Zuckerberg should stop claiming Meta is open sourcing AI (they are even running TV ads) when they are only releasing the weights, and not the code. Only DeepSeek is real OSS AI.
1. Open datasets for pretrains, including the tooling used to label and maintain
2. Open model, training, and inference code. Ideally with the research paper that guides the understanding of the approach and results. (Typically we have the latter, but I've seen some cases where that's omitted.)
3. Open pretrained foundation model weights, fine tunes, etc.
Opening data is an invitation to lawsuits. That is why even the most die-hard open source enthusiasts are reluctant. It is also why people train a model and generate data with it, rather than sharing the original datasets.
These datasets are huge, and it's practically impossible to make sure they are clean of illegal or embarrassing stuff.
I understand the reasoning and I hope there is legislation in the future that basically goes "If you can't produce the data, you can't charge more than this for it". Basically, LLM producers will have to treat their product as a commodity product that can only be priced based on the compute resources plus some overhead.
It is pirated material / material that breaks various terms of service but as I understand it is the stuff you can see in Anna's Archive and a bunch of "artificial" training data from queries to OpenAI ChatGPT and other LLMs.
DeepSeek is definitely not real OSS. To be open source, you need to use a real open source license (like the ones OSI lists), and you need to share all pre and post training code, any code related to tuning, any evaluation code, everything related to safety/censorship/etc, and probably the full training data as well. Otherwise you can't reproduce their weights. Sharing weights is like sharing a compiled program.
As far as I know the only true open source model that is competitive is the OLMo 2 model from AI2:
Yes, releasing training source code code is like releasing the source code of a compiler used to compile and link the binary.
Lets say you took GCC, modified its sources, compiled your code with it and released your binaries along with modified GCC source code. And you are claiming that your software is open source. Well, it wouldn’t be.

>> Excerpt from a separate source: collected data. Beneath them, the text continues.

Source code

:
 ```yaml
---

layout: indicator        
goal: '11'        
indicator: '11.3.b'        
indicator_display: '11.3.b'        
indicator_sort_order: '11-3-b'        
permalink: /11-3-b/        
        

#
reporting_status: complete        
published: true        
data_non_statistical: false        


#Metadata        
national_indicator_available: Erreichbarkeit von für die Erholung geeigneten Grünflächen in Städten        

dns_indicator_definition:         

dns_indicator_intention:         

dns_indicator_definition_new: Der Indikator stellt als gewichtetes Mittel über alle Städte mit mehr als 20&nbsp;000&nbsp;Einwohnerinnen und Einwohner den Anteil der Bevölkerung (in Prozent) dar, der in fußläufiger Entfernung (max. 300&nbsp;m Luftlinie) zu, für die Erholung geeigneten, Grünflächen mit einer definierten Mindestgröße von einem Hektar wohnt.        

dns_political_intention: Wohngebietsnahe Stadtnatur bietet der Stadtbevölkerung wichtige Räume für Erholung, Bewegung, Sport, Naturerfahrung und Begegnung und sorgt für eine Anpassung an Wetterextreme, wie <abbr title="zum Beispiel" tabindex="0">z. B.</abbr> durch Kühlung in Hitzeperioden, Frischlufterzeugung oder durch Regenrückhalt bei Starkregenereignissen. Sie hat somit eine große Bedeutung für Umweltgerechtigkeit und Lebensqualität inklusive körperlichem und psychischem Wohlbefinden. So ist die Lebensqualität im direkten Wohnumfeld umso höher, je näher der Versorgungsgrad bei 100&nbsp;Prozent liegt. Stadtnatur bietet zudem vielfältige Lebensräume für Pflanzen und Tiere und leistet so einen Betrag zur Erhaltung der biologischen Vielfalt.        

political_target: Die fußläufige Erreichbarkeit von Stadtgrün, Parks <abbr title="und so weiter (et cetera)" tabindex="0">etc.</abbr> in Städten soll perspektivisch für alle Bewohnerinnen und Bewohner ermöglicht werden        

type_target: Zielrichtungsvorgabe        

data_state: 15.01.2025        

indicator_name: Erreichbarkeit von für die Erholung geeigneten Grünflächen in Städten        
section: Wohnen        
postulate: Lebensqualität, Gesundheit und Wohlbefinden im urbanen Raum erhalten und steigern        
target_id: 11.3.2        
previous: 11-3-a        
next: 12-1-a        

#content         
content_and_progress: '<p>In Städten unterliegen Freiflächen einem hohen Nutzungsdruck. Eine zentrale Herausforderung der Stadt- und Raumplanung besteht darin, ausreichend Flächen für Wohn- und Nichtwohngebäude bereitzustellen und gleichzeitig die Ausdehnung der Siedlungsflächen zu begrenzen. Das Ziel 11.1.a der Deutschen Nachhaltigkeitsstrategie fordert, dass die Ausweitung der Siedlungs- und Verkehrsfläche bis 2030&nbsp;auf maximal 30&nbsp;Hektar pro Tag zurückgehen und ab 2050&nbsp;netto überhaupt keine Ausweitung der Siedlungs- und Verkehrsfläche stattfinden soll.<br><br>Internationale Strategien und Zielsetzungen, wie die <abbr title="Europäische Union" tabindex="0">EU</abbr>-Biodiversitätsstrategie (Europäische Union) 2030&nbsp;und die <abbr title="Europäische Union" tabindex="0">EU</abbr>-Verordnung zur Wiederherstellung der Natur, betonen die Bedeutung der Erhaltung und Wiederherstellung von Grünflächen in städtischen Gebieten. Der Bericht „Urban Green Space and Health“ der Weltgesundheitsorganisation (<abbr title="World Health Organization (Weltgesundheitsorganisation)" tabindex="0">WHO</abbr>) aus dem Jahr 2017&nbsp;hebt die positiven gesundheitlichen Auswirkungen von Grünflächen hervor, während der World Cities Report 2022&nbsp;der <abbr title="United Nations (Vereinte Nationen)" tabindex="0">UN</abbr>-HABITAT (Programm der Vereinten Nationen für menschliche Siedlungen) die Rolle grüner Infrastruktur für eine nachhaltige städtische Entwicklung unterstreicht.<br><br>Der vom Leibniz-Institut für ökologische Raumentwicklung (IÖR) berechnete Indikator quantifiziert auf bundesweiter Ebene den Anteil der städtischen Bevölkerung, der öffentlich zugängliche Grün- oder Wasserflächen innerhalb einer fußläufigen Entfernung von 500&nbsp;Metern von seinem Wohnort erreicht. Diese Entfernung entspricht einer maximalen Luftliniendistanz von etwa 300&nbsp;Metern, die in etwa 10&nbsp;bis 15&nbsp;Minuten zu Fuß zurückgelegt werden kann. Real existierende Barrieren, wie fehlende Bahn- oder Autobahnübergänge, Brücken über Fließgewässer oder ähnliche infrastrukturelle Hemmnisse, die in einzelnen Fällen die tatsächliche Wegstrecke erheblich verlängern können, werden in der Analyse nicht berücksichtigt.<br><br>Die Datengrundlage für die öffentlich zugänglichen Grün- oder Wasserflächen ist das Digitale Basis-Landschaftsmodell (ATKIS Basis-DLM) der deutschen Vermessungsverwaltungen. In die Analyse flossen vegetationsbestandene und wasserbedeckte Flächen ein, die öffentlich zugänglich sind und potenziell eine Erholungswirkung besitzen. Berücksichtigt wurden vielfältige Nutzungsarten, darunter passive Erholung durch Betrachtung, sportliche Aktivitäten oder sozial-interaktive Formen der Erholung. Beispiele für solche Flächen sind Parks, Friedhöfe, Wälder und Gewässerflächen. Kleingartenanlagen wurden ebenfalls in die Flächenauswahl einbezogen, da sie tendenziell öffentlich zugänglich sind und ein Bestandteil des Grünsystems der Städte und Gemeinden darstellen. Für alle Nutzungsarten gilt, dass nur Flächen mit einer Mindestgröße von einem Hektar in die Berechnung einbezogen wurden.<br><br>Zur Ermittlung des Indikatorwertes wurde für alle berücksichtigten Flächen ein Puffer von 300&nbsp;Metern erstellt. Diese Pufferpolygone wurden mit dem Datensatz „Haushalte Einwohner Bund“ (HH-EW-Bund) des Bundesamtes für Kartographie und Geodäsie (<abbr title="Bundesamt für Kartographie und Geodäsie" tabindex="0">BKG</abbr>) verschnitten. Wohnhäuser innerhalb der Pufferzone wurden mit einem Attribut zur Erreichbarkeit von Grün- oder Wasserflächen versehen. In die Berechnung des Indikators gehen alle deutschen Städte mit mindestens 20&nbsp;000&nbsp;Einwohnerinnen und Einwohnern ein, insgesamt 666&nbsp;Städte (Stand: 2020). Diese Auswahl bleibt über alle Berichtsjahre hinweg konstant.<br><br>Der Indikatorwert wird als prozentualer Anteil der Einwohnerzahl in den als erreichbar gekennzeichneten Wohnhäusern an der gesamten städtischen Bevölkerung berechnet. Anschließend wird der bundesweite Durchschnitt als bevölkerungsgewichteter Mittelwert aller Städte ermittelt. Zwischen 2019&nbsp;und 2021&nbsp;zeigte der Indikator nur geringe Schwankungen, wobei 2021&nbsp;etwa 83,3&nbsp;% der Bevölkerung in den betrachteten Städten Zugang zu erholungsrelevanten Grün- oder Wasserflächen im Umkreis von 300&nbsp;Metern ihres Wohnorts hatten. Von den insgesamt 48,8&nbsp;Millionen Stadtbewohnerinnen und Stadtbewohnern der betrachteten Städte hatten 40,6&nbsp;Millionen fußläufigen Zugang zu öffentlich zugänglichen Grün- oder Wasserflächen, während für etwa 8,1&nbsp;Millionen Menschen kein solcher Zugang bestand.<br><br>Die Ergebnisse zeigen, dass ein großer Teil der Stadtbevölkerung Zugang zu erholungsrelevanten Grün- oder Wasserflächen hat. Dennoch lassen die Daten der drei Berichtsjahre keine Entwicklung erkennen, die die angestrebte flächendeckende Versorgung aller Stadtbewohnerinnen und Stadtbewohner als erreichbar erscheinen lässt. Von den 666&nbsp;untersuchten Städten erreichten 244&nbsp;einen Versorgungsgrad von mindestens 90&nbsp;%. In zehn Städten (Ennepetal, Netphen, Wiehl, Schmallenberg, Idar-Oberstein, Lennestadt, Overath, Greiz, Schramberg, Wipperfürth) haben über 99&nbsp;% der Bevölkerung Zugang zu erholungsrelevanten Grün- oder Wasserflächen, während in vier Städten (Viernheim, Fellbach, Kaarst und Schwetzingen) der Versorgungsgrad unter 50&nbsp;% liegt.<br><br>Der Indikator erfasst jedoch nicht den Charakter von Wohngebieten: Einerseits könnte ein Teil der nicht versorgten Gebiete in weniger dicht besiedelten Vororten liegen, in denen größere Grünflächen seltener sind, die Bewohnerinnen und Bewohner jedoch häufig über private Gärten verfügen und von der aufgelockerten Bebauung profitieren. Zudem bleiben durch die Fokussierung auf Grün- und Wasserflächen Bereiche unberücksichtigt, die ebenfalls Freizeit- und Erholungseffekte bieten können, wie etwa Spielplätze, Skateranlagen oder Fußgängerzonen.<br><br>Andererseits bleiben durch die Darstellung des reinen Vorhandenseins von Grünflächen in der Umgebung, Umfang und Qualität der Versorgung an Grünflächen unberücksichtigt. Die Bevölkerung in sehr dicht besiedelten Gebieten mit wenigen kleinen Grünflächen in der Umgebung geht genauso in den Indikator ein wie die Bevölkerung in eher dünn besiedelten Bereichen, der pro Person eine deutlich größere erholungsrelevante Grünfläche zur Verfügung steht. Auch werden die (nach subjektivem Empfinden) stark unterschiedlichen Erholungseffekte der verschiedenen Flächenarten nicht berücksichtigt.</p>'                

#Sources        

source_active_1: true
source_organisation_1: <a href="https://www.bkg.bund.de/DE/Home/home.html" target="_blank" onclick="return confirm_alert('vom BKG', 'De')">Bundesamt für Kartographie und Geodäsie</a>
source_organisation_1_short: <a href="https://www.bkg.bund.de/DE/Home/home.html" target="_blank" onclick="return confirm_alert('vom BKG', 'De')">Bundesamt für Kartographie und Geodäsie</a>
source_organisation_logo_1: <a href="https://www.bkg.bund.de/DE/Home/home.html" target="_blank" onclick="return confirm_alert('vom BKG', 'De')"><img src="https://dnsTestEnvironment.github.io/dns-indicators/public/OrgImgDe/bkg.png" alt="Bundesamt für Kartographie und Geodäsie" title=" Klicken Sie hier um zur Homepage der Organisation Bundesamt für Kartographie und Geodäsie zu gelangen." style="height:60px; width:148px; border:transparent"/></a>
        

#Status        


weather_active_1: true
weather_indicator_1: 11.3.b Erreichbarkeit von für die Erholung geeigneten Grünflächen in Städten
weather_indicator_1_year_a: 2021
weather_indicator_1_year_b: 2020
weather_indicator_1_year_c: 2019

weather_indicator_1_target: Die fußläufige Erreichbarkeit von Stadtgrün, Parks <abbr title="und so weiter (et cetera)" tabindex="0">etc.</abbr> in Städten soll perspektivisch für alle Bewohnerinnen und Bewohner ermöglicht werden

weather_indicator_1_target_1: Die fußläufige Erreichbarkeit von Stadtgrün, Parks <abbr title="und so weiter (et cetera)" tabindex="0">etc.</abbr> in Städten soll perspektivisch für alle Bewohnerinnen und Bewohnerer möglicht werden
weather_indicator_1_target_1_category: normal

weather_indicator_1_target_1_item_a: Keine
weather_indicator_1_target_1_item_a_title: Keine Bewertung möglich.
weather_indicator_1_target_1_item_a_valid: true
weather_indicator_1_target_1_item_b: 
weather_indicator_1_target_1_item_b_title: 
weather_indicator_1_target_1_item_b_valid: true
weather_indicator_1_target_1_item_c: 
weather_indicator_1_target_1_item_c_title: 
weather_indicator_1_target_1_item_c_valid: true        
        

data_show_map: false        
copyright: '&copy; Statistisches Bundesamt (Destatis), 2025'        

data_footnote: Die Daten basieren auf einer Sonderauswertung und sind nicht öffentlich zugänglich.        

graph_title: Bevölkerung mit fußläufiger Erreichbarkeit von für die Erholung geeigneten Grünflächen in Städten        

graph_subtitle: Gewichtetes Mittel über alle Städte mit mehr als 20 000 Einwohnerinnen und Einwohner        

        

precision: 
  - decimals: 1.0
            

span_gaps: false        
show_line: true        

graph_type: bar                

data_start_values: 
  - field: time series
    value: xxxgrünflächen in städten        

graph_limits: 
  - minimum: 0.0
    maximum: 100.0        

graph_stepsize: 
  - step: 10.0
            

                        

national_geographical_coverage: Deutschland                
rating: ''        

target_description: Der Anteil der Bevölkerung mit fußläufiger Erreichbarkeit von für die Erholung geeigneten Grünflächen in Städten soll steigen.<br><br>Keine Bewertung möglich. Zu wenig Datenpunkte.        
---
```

Releasing training data is extremely hard, as licensing and redistribution rights for that data are difficult to tackle. And it is not clear, what exactly are the benefits in releasing it.
Come on... Meta has been refining pytorch for more than a decade. It basically contains all that you need to train LLMs, including the latest technologies. What more do you need? The part of the code that is specific to Meta infrastructure?
PyTorch had the "first thing that didn't suck" advantage and now it has a completely dominant marketshare that prevents better alternatives from emerging. Where it sucks (e.g. on macOS) there are popular alternatives. But it's hard to be enthusiastic about a DL framework in 2025 which does not have native high performance quantization support, for example. Or one where FSDP is crudely bolted onto the side. They say "usability above all else", but I consider such things to be major usability deficiencies, which need to be addressed. But because PyTorch does not have to fight for marketshare, it'll be years before we see anything usable there.